Sometimes a sequence $(s_n)_{n \in \mathbf{N}}$, where $\mathbf{N}$ is the set of natural numbers, is defined as follows: (a) let $s_0 = ...$; (b) for $n \geq0$ assume that $s_0, s_1, s_2, \dots, s_n$ have already been defined; then define $s_{n+1}$ in terms of$s_0, s_1, s_2, \dots, s_n$ by .....
What is a precise statement of the mathematical theorem justifying that "complete recursion" (an analog of "complete" induction)? Where might one find it stated in the literature along with a proof?
I ask this because so often even the definition of the factorial function is wrongly based upon too weak a theorem. [Justifying the usual definition requires not "ordinary" recursion, but rather "primitive recursion" — start with a set $X$, an element $c \in X$, and a function $G : X \times \mathbf{N} \rightarrow X$; then the theorem on primitive recursion asserts the existence of a unique function $f : \mathbf{N} \rightarrow X$ such that $f(0) = c$ and, for each $n \in \mathbf{N}$, $f(n+1) = G(n, f(n))$.]
The issue is mainly being able to say what kind of function or relation replaces such $G$ when one is dealing with a "function" that has a variable number of arguments.
Here's an attempt at such a thorem. Is this valid? And is there some place specific in the literature where it appears?
Theorem. Let $X$ be a set, let $c \in X$, and let $G : \bigcup_{n=1}^{\infty} X^{n} \rightarrow X$ be a given map (where $X^{n}$ denotes the $n$-fold Cartesian product of $X$ with itself). Then there is a unique map $f : \mathbf{N} \rightarrow X$ such that $f(0) = c$ and, for each $n \in \mathbf{N}$, we have $f(n+1) = G(f(0), f(1), f(2), \dots, f(n))$.
I claim that complete recursion is not more powerful than ordinary recursion. To see this, I'll use ordinary recursion to prove the theorem about complete recursion.
So suppose $G:X^{<\omega}\rightarrow X$, for some set $X$, and $c\in X$ are given.
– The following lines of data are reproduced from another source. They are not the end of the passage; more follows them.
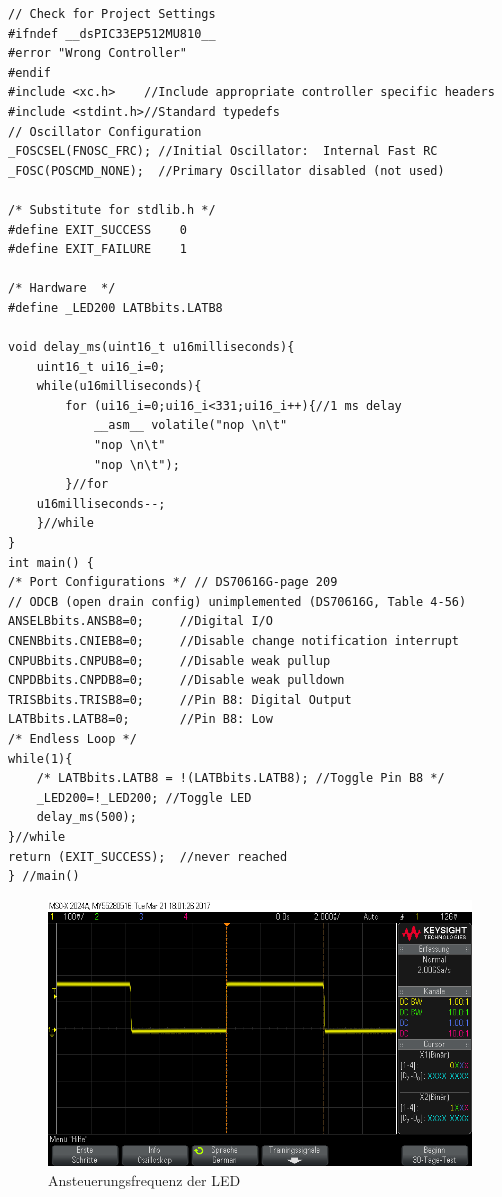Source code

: \newpage
\begin{lstlisting}[frame=htrbl, caption={Quellcode HelloWorld2}, label={lst:HelloWorld2}]
// Check for Project Settings
#ifndef __dsPIC33EP512MU810__
#error "Wrong Controller"
#endif
#include <xc.h>    //Include appropriate controller specific headers
#include <stdint.h>//Standard typedefs
// Oscillator Configuration
_FOSCSEL(FNOSC_FRC); //Initial Oscillator:  Internal Fast RC
_FOSC(POSCMD_NONE);  //Primary Oscillator disabled (not used)

/* Substitute for stdlib.h */
#define	EXIT_SUCCESS	0
#define	EXIT_FAILURE	1

/* Hardware  */
#define _LED200 LATBbits.LATB8

void delay_ms(uint16_t u16milliseconds){
	uint16_t ui16_i=0;
	while(u16milliseconds){
		for (ui16_i=0;ui16_i<331;ui16_i++){//1 ms delay
			__asm__ volatile("nop \n\t"
			"nop \n\t"
			"nop \n\t");
		}//for
	u16milliseconds--;
	}//while
}
int main() {
/* Port Configurations */ // DS70616G-page 209
// ODCB (open drain config) unimplemented (DS70616G, Table 4-56)
ANSELBbits.ANSB8=0;     //Digital I/O
CNENBbits.CNIEB8=0;     //Disable change notification interrupt
CNPUBbits.CNPUB8=0;     //Disable weak pullup
CNPDBbits.CNPDB8=0;     //Disable weak pulldown
TRISBbits.TRISB8=0;     //Pin B8: Digital Output
LATBbits.LATB8=0;       //Pin B8: Low
/* Endless Loop */
while(1){
	/* LATBbits.LATB8 = !(LATBbits.LATB8); //Toggle Pin B8 */
	_LED200=!_LED200; //Toggle LED
	delay_ms(500);
}//while
return (EXIT_SUCCESS);  //never reached
} //main()
\end{lstlisting}
\newpage
\begin{figure}
	\centering
	\includegraphics[width=\textwidth]{Images/1_1_MIPS}
	\caption[AnsteuerungsfrequenzLED]{Ansteuerungsfrequenz der LED}
	\label{image:AnsteuerungsfrequenzLED}
\end{figure}


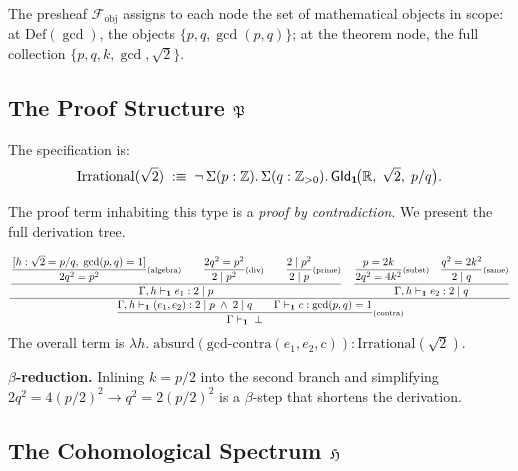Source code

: The presheaf $\mathcal{F}_{\mathrm{obj}}$ assigns to each node the
set of mathematical objects in scope: at $\text{Def}(\gcd)$, the
objects $\{p,q,\gcd(p,q)\}$; at the theorem node, the full
collection $\{p,q,k,\gcd,\sqrt{2}\}$.

\subsection{The Proof Structure $\PStr$}

\begin{construction}
The specification is:
\[
  \mathrm{Irrational}(\sqrt{2})
  \;:\equiv\;
  \neg\,\Sigma(p:\mathbb{Z}).\,\Sigma(q:\mathbb{Z}_{>0}).\,
  \GId_{\gone}\!\bigl(\mathbb{R},\;\sqrt{2},\;p/q\bigr).
\]
\end{construction}

The proof term inhabiting this type is a \emph{proof by
contradiction}.  We present the full derivation tree.

\begin{construction}
\label{con:sqrt2-proof}
\[
\dfrac{
  \dfrac{
    \dfrac{
      [h:\sqrt{2}=p/q,\;\gcd(p,q)=1]
    }{
      2q^2=p^2
    }\text{\scriptsize(algebra)}
    \qquad
    \dfrac{
      2q^2=p^2
    }{
      2\mid p^2
    }\text{\scriptsize(div)}
    \qquad
    \dfrac{
      2\mid p^2
    }{
      2\mid p
    }\text{\scriptsize(prime)}
  }{
    \Gamma,h\vdash_{\gone} e_1:2\mid p
  }
  \quad
  \dfrac{
    \dfrac{
      p=2k
    }{
      2q^2=4k^2
    }\text{\scriptsize(subst)}
    \quad
    \dfrac{
      q^2=2k^2
    }{
      2\mid q
    }\text{\scriptsize(same)}
  }{
    \Gamma,h\vdash_{\gone} e_2:2\mid q
  }
}{
  \dfrac{
    \Gamma,h\vdash_{\gone} (e_1,e_2):2\mid p\;\wedge\;2\mid q
    \qquad
    \Gamma\vdash_{\gone} c:\gcd(p,q)=1
  }{
    \Gamma\vdash_{\gone}\;\bot
  }\text{\scriptsize(contra)}
}
\]
The overall term is
$\lambda h.\;\mathrm{absurd}(\mathrm{gcd\text{-}contra}(e_1,e_2,c))
 :\mathrm{Irrational}(\sqrt{2})$.
\end{construction}

\textbf{$\beta$-reduction.}\quad
Inlining $k=p/2$ into the second branch and simplifying
$2q^2=4(p/2)^2\longrightarrow q^2=2(p/2)^2$ is a $\beta$-step
that shortens the derivation.

\subsection{The Cohomological Spectrum $\CSpec$}

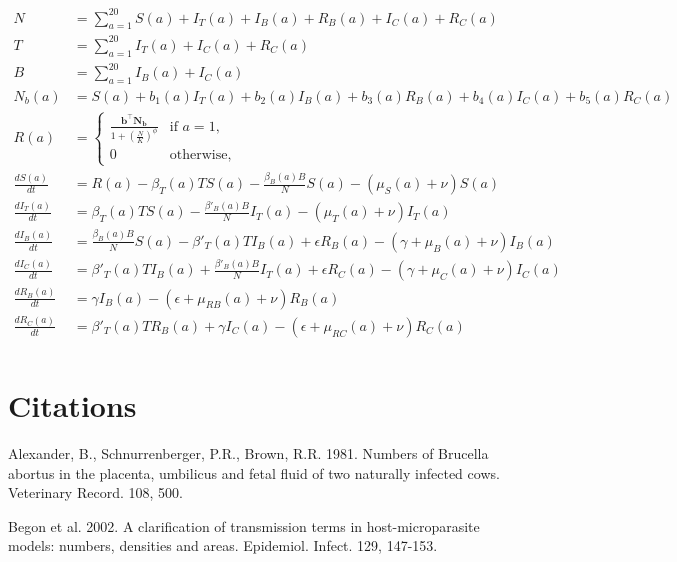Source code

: \documentclass[letterpaper,12pt]{article}
\begin{document}
\begin{align*}
N & = \sum_{a=1}^{20} S(a) + I_{T}(a) + I_{B}(a) + R_{B}(a) + I_{C}(a) + R_{C}(a) \\
T &=  \sum_{a=1}^{20} I_{T}(a) + I_{C}(a) + R_{C}(a) \\
B &=  \sum_{a=1}^{20} I_{B}(a)+I_{C}(a) \\
N_{b}(a) &= S(a) + b_1(a) I_{T}(a)+ b_2(a) I_{B}(a) + b_3(a) R_{B}(a) + b_4(a) I_{C}(a) + b_5(a) R_{C}(a) \\
R(a) &= \begin{cases}
    \frac{\mathbf{b}^\top \mathbf{N_b}}{1+(\frac{N}{K})^\phi}  & \text{if $a = 1$},
    \\
    0 & \text{otherwise},
  \end{cases} \\
\frac{dS(a)}{dt} &= R(a) - \beta_{T}{(a)} T S(a) - \frac{\beta_B (a) B}{N} S(a) - (\mu_{S}(a) + \nu) S(a)  \\ 				%
\frac{dI_{T}(a)}{dt}&= \beta_T (a) T S(a) -  \frac{\beta'_{B}(a) B}{N} I_{T}(a) - (\mu_{T}(a) + \nu) I_{T}(a) \\			%
\frac{dI_{B}(a)}{dt}&=  \frac{\beta_B (a) B}{N}S(a) - \beta'_{T}(a) T I_{B}(a) + \epsilon R_{B}(a)  - (\gamma + \mu_{B}(a) + \nu) I_{B}(a) \\ %
\frac{dI_{C}(a)}{dt}&=  \beta'_{T}(a) T I_{B}(a) + \frac{\beta'_{B}(a) B}{N} I_{T}(a) + \epsilon R_{C}(a)  - (\gamma + \mu_{C}(a) + \nu)I_{C}(a)\\  %
\frac{dR_{B}(a)}{dt}&=  \gamma I_{B}(a) - (\epsilon + \mu_{RB}(a) + \nu) R_{B}(a) \\  							%
\frac{dR_{C}(a)}{dt}&=  \beta'_{T}(a) T R_{B}(a) + \gamma I_{C}(a) - (\epsilon + \mu_{RC}(a) + \nu) R_{C}(a) \\ 		%
\end{align*}





\section*{Citations}

Alexander, B., Schnurrenberger, P.R., Brown, R.R. 1981. Numbers of Brucella abortus in the placenta, umbilicus and fetal fluid of two naturally infected cows. Veterinary Record. 108, 500. 

Begon et al. 2002. A clarification of transmission terms in host-microparasite models: numbers, densities and areas. Epidemiol. Infect. 129, 147-153.
\end{document}
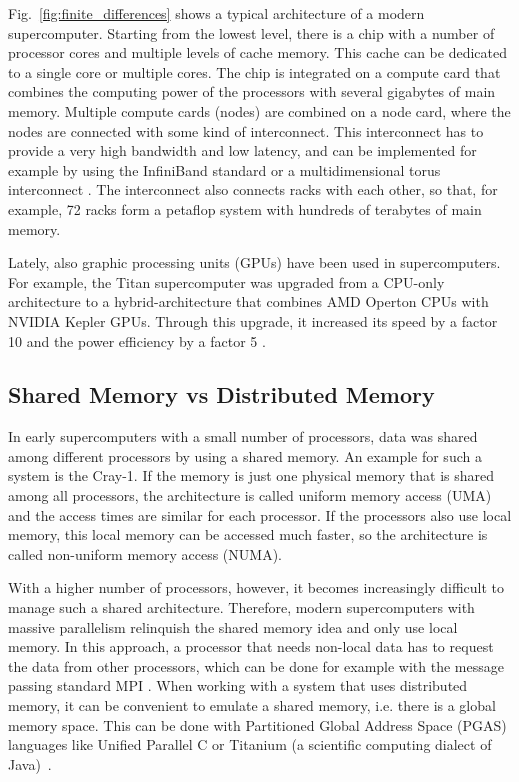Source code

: Fig.~\ref{fig:finite_differences} shows a typical architecture of a modern supercomputer. Starting from the lowest level, there is a chip with a number of processor cores and multiple levels of cache memory. This cache can be dedicated to a single core or multiple cores. The chip is integrated on a compute card that combines the computing power of the processors with several gigabytes of main memory. Multiple compute cards (nodes) are combined on a node card, where the nodes are connected with some kind of interconnect. This interconnect has to provide a very high bandwidth and low latency, and can be implemented for example by using the InfiniBand standard \cite{liu2004high} or a multidimensional torus interconnect \cite{adiga2002overview}. The interconnect also connects racks with each other, so that, for example, 72 racks form a petaflop system with hundreds of terabytes of main memory.



Lately, also graphic processing units (GPUs) have been used in supercomputers. For example, the Titan supercomputer was upgraded from a CPU-only architecture to a hybrid-architecture that combines AMD Operton CPUs with NVIDIA Kepler GPUs. Through this upgrade, it increased its speed by a factor 10 and the power efficiency by a factor 5 \cite{titan}.


\subsection{Shared Memory vs Distributed Memory}

In early supercomputers with a small number of processors, data was shared among different processors by using a shared memory. An example for such a system is the Cray-1. If the memory is just one physical memory that is shared among all processors, the architecture is called uniform memory access (UMA) and the access times are similar for each processor. If the processors also use local memory, this local memory can be accessed much faster, so the architecture is called non-uniform memory access (NUMA). 

With a higher number of processors, however, it becomes increasingly difficult to manage such a shared architecture. Therefore, modern supercomputers with massive parallelism relinquish the shared memory idea and only use local memory. In this approach, a processor that needs non-local data has to request the data from other processors, which can be done for example with the message passing standard MPI \cite{mpi_forum}. When working with a system that uses distributed memory, it can be convenient to emulate a shared memory, i.e. there is a global memory space. This can be done with Partitioned Global Address Space (PGAS) languages like Unified Parallel C or Titanium (a scientific computing dialect of Java)~\cite{Yelick:2007:PPU:1278177.1278183}.


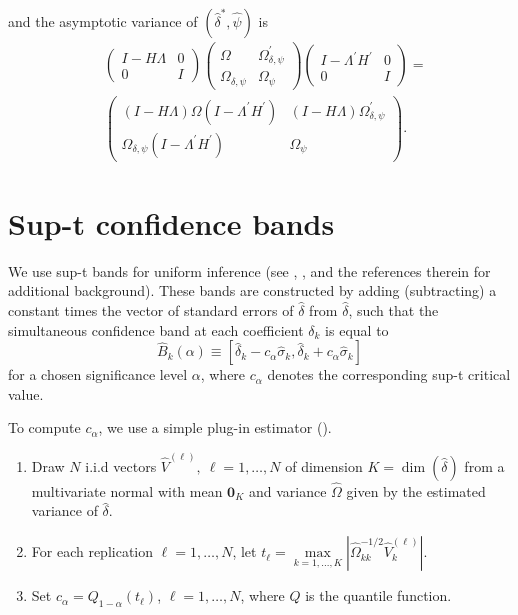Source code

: \documentclass[12pt]{article}
\begin{document}
and the asymptotic variance of $\left(\widehat{\delta}^{*},\widehat{\psi}\right)$ is
\begin{align*}
&
\begin{pmatrix}I-H\Lambda & 0\\
0 & I
\end{pmatrix}\begin{pmatrix}\Omega & \Omega_{\delta,\psi}^{\prime}\\
\Omega_{\delta,\psi} & \Omega_{\psi}
\end{pmatrix}\begin{pmatrix}I-\Lambda^{\prime}H^{\prime} & 0\\
0 & I
\end{pmatrix}=\\
&\begin{pmatrix}(I-H\Lambda)\Omega(I-\Lambda^{\prime}H^{\prime}) & (I-H\Lambda)\Omega_{\delta,\psi}^{\prime}\\
\Omega_{\delta,\psi}(I-\Lambda^{\prime}H^{\prime}) & \Omega_{\psi}
\end{pmatrix}.
\end{align*}

\section{Sup-t confidence bands}
\label{sec:sup-t}

We use sup-t bands for uniform inference (see \citet{freyberger2018uniform}, \citet{montiel2019simultaneous}, and the references therein for additional background). These bands are constructed by adding (subtracting) a constant times the vector of standard errors of $\hat{\delta}$ from $\hat{\delta}$, such that the simultaneous confidence band at each coefficient $\delta_k$ is equal to
\begin{equation*}
\hat{B}_k(\alpha) \equiv \left[ \hat{\delta}_k - c_\alpha \hat{\sigma}_k , \hat{\delta}_k + c_\alpha \hat{\sigma}_k  \right ]
\end{equation*}
for a chosen significance level $\alpha$, where $c_\alpha$ denotes the corresponding sup-t critical value.

To compute $c_\alpha$, we use a simple plug-in estimator (\cite{montiel2019simultaneous}).
\begin{enumerate}
	\item Draw $N$ i.i.d vectors $\hat{V}^{(\ell)},\ \ell = 1,\ldots,N$ of dimension $K=\dim(\hat{\delta})$ from a multivariate normal with mean $\mathbf{0}_K$ and variance $\hat{\Omega}$ given by the estimated variance of $\hat{\delta}$.
	\item For each replication $\ell=1,\ldots, N$, let $t_\ell=\underset{k=1,...,K}{\max} \left| \hat{\Omega}_{kk}^{-1/2} \hat{V}_k^{(\ell)} \right|$.
	\item Set $c_\alpha = Q_{1-\alpha} \left( t_\ell \right)$, $\ell=1,\ldots, N$, where $Q$ is the quantile function.
\end{enumerate}
\end{document}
We want to find a function $f\colon\mathbb N\rightarrow X$ such that for all $n\in\mathbb N$: $$ f(n+1)=G(f\upharpoonright n),$$ (where $f\upharpoonright n$ is the restriction of $f$ to a function with domain $n=\{0,1,\dots,n-1\}$ (and $0=\emptyset$)).
To do this, let $Y=X^{<\omega}$ and define $G':Y\rightarrow Y$ by $$G'(x_1,\dots,x_n)=(x_1,\dots,x_n)^\smallfrown G(x_1,\dots,x_n),$$ (where $^\smallfrown$ denotes concatenation of sequences). Now, define $f':\mathbb N\rightarrow Y$ by ordinary recursion so that $f'(0)=(c)$ (that is, a tuple of length $1$ with coordinate $c$) and for $n\in\mathbb N$: $$f'(n+1)=G'(f'(n)).$$
We now have to see how to get our desired $f$ from $f'$. I will prove by induction that if we define $f(n)$ to be the last coordinate of $f'(n)$, then $f$ is as desired, so $f(0)=c$ and $f(n+1)=G(f\upharpoonright n)$ for all $n\in\mathbb N$.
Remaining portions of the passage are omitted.